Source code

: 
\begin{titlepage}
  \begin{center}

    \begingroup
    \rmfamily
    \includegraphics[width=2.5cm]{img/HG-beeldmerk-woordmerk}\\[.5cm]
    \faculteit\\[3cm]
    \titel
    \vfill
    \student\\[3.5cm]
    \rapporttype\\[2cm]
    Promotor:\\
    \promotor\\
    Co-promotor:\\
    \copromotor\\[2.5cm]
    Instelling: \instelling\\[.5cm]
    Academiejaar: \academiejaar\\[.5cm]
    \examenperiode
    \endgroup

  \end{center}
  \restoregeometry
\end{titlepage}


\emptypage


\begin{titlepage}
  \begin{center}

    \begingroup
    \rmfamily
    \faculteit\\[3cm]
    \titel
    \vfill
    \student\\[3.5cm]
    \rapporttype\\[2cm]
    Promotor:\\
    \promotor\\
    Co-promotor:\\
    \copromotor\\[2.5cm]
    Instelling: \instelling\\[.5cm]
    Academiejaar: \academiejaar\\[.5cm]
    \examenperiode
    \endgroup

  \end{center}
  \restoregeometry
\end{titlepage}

☆ ☆ ☆ ☆ ☆

■ WHAT NEEDS TO BE DONE
The only acceptable answer is the full set of entries, repeated exactly.

■ THE COMPLETED TASK
Source code

: 
\begin{titlepage}
  \begin{center}

    \begingroup
    \rmfamily
    \includegraphics[width=2.5cm]{img/HG-beeldmerk-woordmerk}\\[.5cm]
    \faculteit\\[3cm]
    \titel
    \vfill
    \student\\[3.5cm]
    \rapporttype\\[2cm]
    Promotor:\\
    \promotor\\
    Co-promotor:\\
    \copromotor\\[2.5cm]
    Instelling: \instelling\\[.5cm]
    Academiejaar: \academiejaar\\[.5cm]
    \examenperiode
    \endgroup

  \end{center}
  \restoregeometry
\end{titlepage}


\emptypage


\begin{titlepage}
  \begin{center}

    \begingroup
    \rmfamily
    \faculteit\\[3cm]
    \titel
    \vfill
    \student\\[3.5cm]
    \rapporttype\\[2cm]
    Promotor:\\
    \promotor\\
    Co-promotor:\\
    \copromotor\\[2.5cm]
    Instelling: \instelling\\[.5cm]
    Academiejaar: \academiejaar\\[.5cm]
    \examenperiode
    \endgroup

  \end{center}
  \restoregeometry
\end{titlepage}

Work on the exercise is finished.